Preparing for a power outage... ideas?
I have a big concern with my 180 gallon FOWLR and 58 gallon reef. I live in a part of town that has frequent power outages during the storm season. We have huge trees in the area which almost always have broken limbs and down power lines during storms.

I've been trying to make plans to prepare for a power outage, and would like to be prepared for no power for up to 1 week. I'm looking for ideas, so throw them at me.

Does anyone know of a portable heater that operates off of a battery that can keep a small room warm during the winter months? I found this online.... Coleman 5053A751 ProCat Portable Catalytic Heater: Compare Prices, View Price History and Read Reviews at NexTag

What about air pumps? There are a lot of battery operated pumps in the aquarium hobby, but what about other applications? Are there cheaper air pumps in other industries that use batteries?

What about small fans that operate on a battery, to help cool the tank in the summer months?

Other ideas? Links?

IonBaller07 06-12-2009 08:46 PM

Wouldnt a small generator be easier?

Pasfur 06-12-2009 09:42 PM


Originally Posted by IonBaller07 (Post 204197)
Wouldnt a small generator be easier?

Would it?
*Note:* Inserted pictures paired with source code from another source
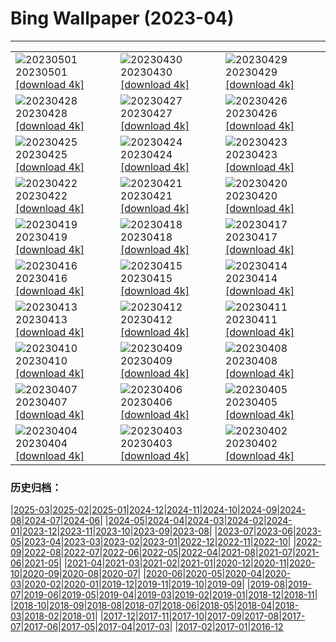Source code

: # Bing Wallpaper (2023-04)
**************

<table><tr><td><img class="wallpaper" src="https://www.bing.com/th?id=OHR.QuebecCityBridge_EN-IN8012696513_1920x1080.jpg" alt="20230501"> 20230501 <a href="https://www.bing.com/th?id=OHR.QuebecCityBridge_EN-IN8012696513_UHD.jpg">[download 4k]</a></td><td><img class="wallpaper" src="https://www.bing.com/th?id=OHR.TheHawaMahal_EN-IN8397343140_1920x1080.jpg" alt="20230430"> 20230430 <a href="https://www.bing.com/th?id=OHR.TheHawaMahal_EN-IN8397343140_UHD.jpg">[download 4k]</a></td><td><img class="wallpaper" src="https://www.bing.com/th?id=OHR.JTNPMilkyWay_EN-IN2861486147_1920x1080.jpg" alt="20230429"> 20230429 <a href="https://www.bing.com/th?id=OHR.JTNPMilkyWay_EN-IN2861486147_UHD.jpg">[download 4k]</a></td></tr><tr><td><img class="wallpaper" src="https://www.bing.com/th?id=OHR.MariposaGrove_EN-IN0741084791_1920x1080.jpg" alt="20230428"> 20230428 <a href="https://www.bing.com/th?id=OHR.MariposaGrove_EN-IN0741084791_UHD.jpg">[download 4k]</a></td><td><img class="wallpaper" src="https://www.bing.com/th?id=OHR.SouthPadre_EN-IN4631581656_1920x1080.jpg" alt="20230427"> 20230427 <a href="https://www.bing.com/th?id=OHR.SouthPadre_EN-IN4631581656_UHD.jpg">[download 4k]</a></td><td><img class="wallpaper" src="https://www.bing.com/th?id=OHR.GHOAudubonDay_EN-IN4444137631_1920x1080.jpg" alt="20230426"> 20230426 <a href="https://www.bing.com/th?id=OHR.GHOAudubonDay_EN-IN4444137631_UHD.jpg">[download 4k]</a></td></tr><tr><td><img class="wallpaper" src="https://www.bing.com/th?id=OHR.AdelieWPD_EN-IN4116637364_1920x1080.jpg" alt="20230425"> 20230425 <a href="https://www.bing.com/th?id=OHR.AdelieWPD_EN-IN4116637364_UHD.jpg">[download 4k]</a></td><td><img class="wallpaper" src="https://www.bing.com/th?id=OHR.FranconianWineCellar_EN-IN8212492005_1920x1080.jpg" alt="20230424"> 20230424 <a href="https://www.bing.com/th?id=OHR.FranconianWineCellar_EN-IN8212492005_UHD.jpg">[download 4k]</a></td><td><img class="wallpaper" src="https://www.bing.com/th?id=OHR.BandhavgarhNationalPark_EN-IN1237060270_1920x1080.jpg" alt="20230423"> 20230423 <a href="https://www.bing.com/th?id=OHR.BandhavgarhNationalPark_EN-IN1237060270_UHD.jpg">[download 4k]</a></td></tr><tr><td><img class="wallpaper" src="https://www.bing.com/th?id=OHR.EarthDayFox_EN-IN2991531314_1920x1080.jpg" alt="20230422"> 20230422 <a href="https://www.bing.com/th?id=OHR.EarthDayFox_EN-IN2991531314_UHD.jpg">[download 4k]</a></td><td><img class="wallpaper" src="https://www.bing.com/th?id=OHR.ProcidaItaly_EN-IN2774777821_1920x1080.jpg" alt="20230421"> 20230421 <a href="https://www.bing.com/th?id=OHR.ProcidaItaly_EN-IN2774777821_UHD.jpg">[download 4k]</a></td><td><img class="wallpaper" src="https://www.bing.com/th?id=OHR.BeltedGalloway_EN-IN4523698216_1920x1080.jpg" alt="20230420"> 20230420 <a href="https://www.bing.com/th?id=OHR.BeltedGalloway_EN-IN4523698216_UHD.jpg">[download 4k]</a></td></tr><tr><td><img class="wallpaper" src="https://www.bing.com/th?id=OHR.TaiwanYuhina_EN-IN6244299700_1920x1080.jpg" alt="20230419"> 20230419 <a href="https://www.bing.com/th?id=OHR.TaiwanYuhina_EN-IN6244299700_UHD.jpg">[download 4k]</a></td><td><img class="wallpaper" src="https://www.bing.com/th?id=OHR.MPPUnesco_EN-IN6402090546_1920x1080.jpg" alt="20230418"> 20230418 <a href="https://www.bing.com/th?id=OHR.MPPUnesco_EN-IN6402090546_UHD.jpg">[download 4k]</a></td><td><img class="wallpaper" src="https://www.bing.com/th?id=OHR.OneThousandSprings_EN-IN2012624534_1920x1080.jpg" alt="20230417"> 20230417 <a href="https://www.bing.com/th?id=OHR.OneThousandSprings_EN-IN2012624534_UHD.jpg">[download 4k]</a></td></tr><tr><td><img class="wallpaper" src="https://www.bing.com/th?id=OHR.KiteDay_EN-IN0242153620_1920x1080.jpg" alt="20230416"> 20230416 <a href="https://www.bing.com/th?id=OHR.KiteDay_EN-IN0242153620_UHD.jpg">[download 4k]</a></td><td><img class="wallpaper" src="https://www.bing.com/th?id=OHR.TheRedFort_EN-IN6931818397_1920x1080.jpg" alt="20230415"> 20230415 <a href="https://www.bing.com/th?id=OHR.TheRedFort_EN-IN6931818397_UHD.jpg">[download 4k]</a></td><td><img class="wallpaper" src="https://www.bing.com/th?id=OHR.RedSeaStars_EN-IN6663264044_1920x1080.jpg" alt="20230414"> 20230414 <a href="https://www.bing.com/th?id=OHR.RedSeaStars_EN-IN6663264044_UHD.jpg">[download 4k]</a></td></tr><tr><td><img class="wallpaper" src="https://www.bing.com/th?id=OHR.PhloxSubulata_EN-IN8419741761_1920x1080.jpg" alt="20230413"> 20230413 <a href="https://www.bing.com/th?id=OHR.PhloxSubulata_EN-IN8419741761_UHD.jpg">[download 4k]</a></td><td><img class="wallpaper" src="https://www.bing.com/th?id=OHR.EuropeFromISS_EN-IN9083252103_1920x1080.jpg" alt="20230412"> 20230412 <a href="https://www.bing.com/th?id=OHR.EuropeFromISS_EN-IN9083252103_UHD.jpg">[download 4k]</a></td><td><img class="wallpaper" src="https://www.bing.com/th?id=OHR.MossyGrottoFalls_EN-IN6020207383_1920x1080.jpg" alt="20230411"> 20230411 <a href="https://www.bing.com/th?id=OHR.MossyGrottoFalls_EN-IN6020207383_UHD.jpg">[download 4k]</a></td></tr><tr><td><img class="wallpaper" src="https://www.bing.com/th?id=OHR.ElephantTwins_EN-IN8462102206_1920x1080.jpg" alt="20230410"> 20230410 <a href="https://www.bing.com/th?id=OHR.ElephantTwins_EN-IN8462102206_UHD.jpg">[download 4k]</a></td><td><img class="wallpaper" src="https://www.bing.com/th?id=OHR.Honnavaralavenderfields_EN-IN5301295864_1920x1080.jpg" alt="20230409"> 20230409 <a href="https://www.bing.com/th?id=OHR.Honnavaralavenderfields_EN-IN5301295864_UHD.jpg">[download 4k]</a></td><td><img class="wallpaper" src="https://www.bing.com/th?id=OHR.NIrelandGiants_EN-IN3889498881_1920x1080.jpg" alt="20230408"> 20230408 <a href="https://www.bing.com/th?id=OHR.NIrelandGiants_EN-IN3889498881_UHD.jpg">[download 4k]</a></td></tr><tr><td><img class="wallpaper" src="https://www.bing.com/th?id=OHR.KitsAspen_EN-IN5758206961_1920x1080.jpg" alt="20230407"> 20230407 <a href="https://www.bing.com/th?id=OHR.KitsAspen_EN-IN5758206961_UHD.jpg">[download 4k]</a></td><td><img class="wallpaper" src="https://www.bing.com/th?id=OHR.ArizonaPinkMoon_EN-IN4652684709_1920x1080.jpg" alt="20230406"> 20230406 <a href="https://www.bing.com/th?id=OHR.ArizonaPinkMoon_EN-IN4652684709_UHD.jpg">[download 4k]</a></td><td><img class="wallpaper" src="https://www.bing.com/th?id=OHR.BlackGrouseLekking_EN-IN4229465462_1920x1080.jpg" alt="20230405"> 20230405 <a href="https://www.bing.com/th?id=OHR.BlackGrouseLekking_EN-IN4229465462_UHD.jpg">[download 4k]</a></td></tr><tr><td><img class="wallpaper" src="https://www.bing.com/th?id=OHR.RomanBridge_EN-IN3805962366_1920x1080.jpg" alt="20230404"> 20230404 <a href="https://www.bing.com/th?id=OHR.RomanBridge_EN-IN3805962366_UHD.jpg">[download 4k]</a></td><td><img class="wallpaper" src="https://www.bing.com/th?id=OHR.AgraFort_EN-IN2182877120_1920x1080.jpg" alt="20230403"> 20230403 <a href="https://www.bing.com/th?id=OHR.AgraFort_EN-IN2182877120_UHD.jpg">[download 4k]</a></td><td><img class="wallpaper" src="https://www.bing.com/th?id=OHR.JavaBromo_EN-IN1237578882_1920x1080.jpg" alt="20230402"> 20230402 <a href="https://www.bing.com/th?id=OHR.JavaBromo_EN-IN1237578882_UHD.jpg">[download 4k]</a></td></tr></table>

### 历史归档：

|[2025-03](/../2025-03/2025-03.md)|[2025-02](/../2025-02/2025-02.md)|[2025-01](/../2025-01/2025-01.md)|[2024-12](/../2024-12/2024-12.md)|[2024-11](/../2024-11/2024-11.md)|[2024-10](/../2024-10/2024-10.md)|[2024-09](/../2024-09/2024-09.md)|[2024-08](/../2024-08/2024-08.md)|[2024-07](/../2024-07/2024-07.md)|[2024-06](/../2024-06/2024-06.md)|
|[2024-05](/../2024-05/2024-05.md)|[2024-04](/../2024-04/2024-04.md)|[2024-03](/../2024-03/2024-03.md)|[2024-02](/../2024-02/2024-02.md)|[2024-01](/../2024-01/2024-01.md)|[2023-12](/../2023-12/2023-12.md)|[2023-11](/../2023-11/2023-11.md)|[2023-10](/../2023-10/2023-10.md)|[2023-09](/../2023-09/2023-09.md)|[2023-08](/../2023-08/2023-08.md)|
|[2023-07](/../2023-07/2023-07.md)|[2023-06](/../2023-06/2023-06.md)|[2023-05](/../2023-05/2023-05.md)|[2023-04](/2023-04.md)|[2023-03](/../2023-03/2023-03.md)|[2023-02](/../2023-02/2023-02.md)|[2023-01](/../2023-01/2023-01.md)|[2022-12](/../2022-12/2022-12.md)|[2022-11](/../2022-11/2022-11.md)|[2022-10](/../2022-10/2022-10.md)|
|[2022-09](/../2022-09/2022-09.md)|[2022-08](/../2022-08/2022-08.md)|[2022-07](/../2022-07/2022-07.md)|[2022-06](/../2022-06/2022-06.md)|[2022-05](/../2022-05/2022-05.md)|[2022-04](/../2022-04/2022-04.md)|[2021-08](/../2021-08/2021-08.md)|[2021-07](/../2021-07/2021-07.md)|[2021-06](/../2021-06/2021-06.md)|[2021-05](/../2021-05/2021-05.md)|
|[2021-04](/../2021-04/2021-04.md)|[2021-03](/../2021-03/2021-03.md)|[2021-02](/../2021-02/2021-02.md)|[2021-01](/../2021-01/2021-01.md)|[2020-12](/../2020-12/2020-12.md)|[2020-11](/../2020-11/2020-11.md)|[2020-10](/../2020-10/2020-10.md)|[2020-09](/../2020-09/2020-09.md)|[2020-08](/../2020-08/2020-08.md)|[2020-07](/../2020-07/2020-07.md)|
|[2020-06](/../2020-06/2020-06.md)|[2020-05](/../2020-05/2020-05.md)|[2020-04](/../2020-04/2020-04.md)|[2020-03](/../2020-03/2020-03.md)|[2020-02](/../2020-02/2020-02.md)|[2020-01](/../2020-01/2020-01.md)|[2019-12](/../2019-12/2019-12.md)|[2019-11](/../2019-11/2019-11.md)|[2019-10](/../2019-10/2019-10.md)|[2019-09](/../2019-09/2019-09.md)|
|[2019-08](/../2019-08/2019-08.md)|[2019-07](/../2019-07/2019-07.md)|[2019-06](/../2019-06/2019-06.md)|[2019-05](/../2019-05/2019-05.md)|[2019-04](/../2019-04/2019-04.md)|[2019-03](/../2019-03/2019-03.md)|[2019-02](/../2019-02/2019-02.md)|[2019-01](/../2019-01/2019-01.md)|[2018-12](/../2018-12/2018-12.md)|[2018-11](/../2018-11/2018-11.md)|
|[2018-10](/../2018-10/2018-10.md)|[2018-09](/../2018-09/2018-09.md)|[2018-08](/../2018-08/2018-08.md)|[2018-07](/../2018-07/2018-07.md)|[2018-06](/../2018-06/2018-06.md)|[2018-05](/../2018-05/2018-05.md)|[2018-04](/../2018-04/2018-04.md)|[2018-03](/../2018-03/2018-03.md)|[2018-02](/../2018-02/2018-02.md)|[2018-01](/../2018-01/2018-01.md)|
|[2017-12](/../2017-12/2017-12.md)|[2017-11](/../2017-11/2017-11.md)|[2017-10](/../2017-10/2017-10.md)|[2017-09](/../2017-09/2017-09.md)|[2017-08](/../2017-08/2017-08.md)|[2017-07](/../2017-07/2017-07.md)|[2017-06](/../2017-06/2017-06.md)|[2017-05](/../2017-05/2017-05.md)|[2017-04](/../2017-04/2017-04.md)|[2017-03](/../2017-03/2017-03.md)|
|[2017-02](/../2017-02/2017-02.md)|[2017-01](/../2017-01/2017-01.md)|[2016-12](/../2016-12/2016-12.md)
It takes a lot of wattage to run an aquarium. I would expect the generator to be rather expensive. Am I wrong?

Kellsindell 06-13-2009 07:02 AM

I know a guy that has a 1/2hp generator and he runs all his tank and computer with it. He has a 280g with a 100g sump/refugium, calc reactor, EuroReef Skimmer, 3 vortechs, a window unit and much more equip on it. When our power went out this past few days ago, he was online while his tank was going and power was out.

wake49 06-13-2009 07:35 AM

I have a battery backup on my tank, but its to account for a few hours of power outage. I strictly have the heater, pump and overflow air lifter plugged into the battery. Everything else is plugged directly into the wall, through a coralife timer. I think that a generator would be the most dependable piece of equipment to keep things running, as long as you were selective as to what was plugged into it. 1000 watt lights are going to drain the generator a lot faster than if you ran a smaller light setup during power outages. It would probably make the most sense to plug the UPS (scroll halfway down the page) into the generator so that if you are at work, or something unexpected comes up, you buy yourself a little more time, say the generator runs out of fuel.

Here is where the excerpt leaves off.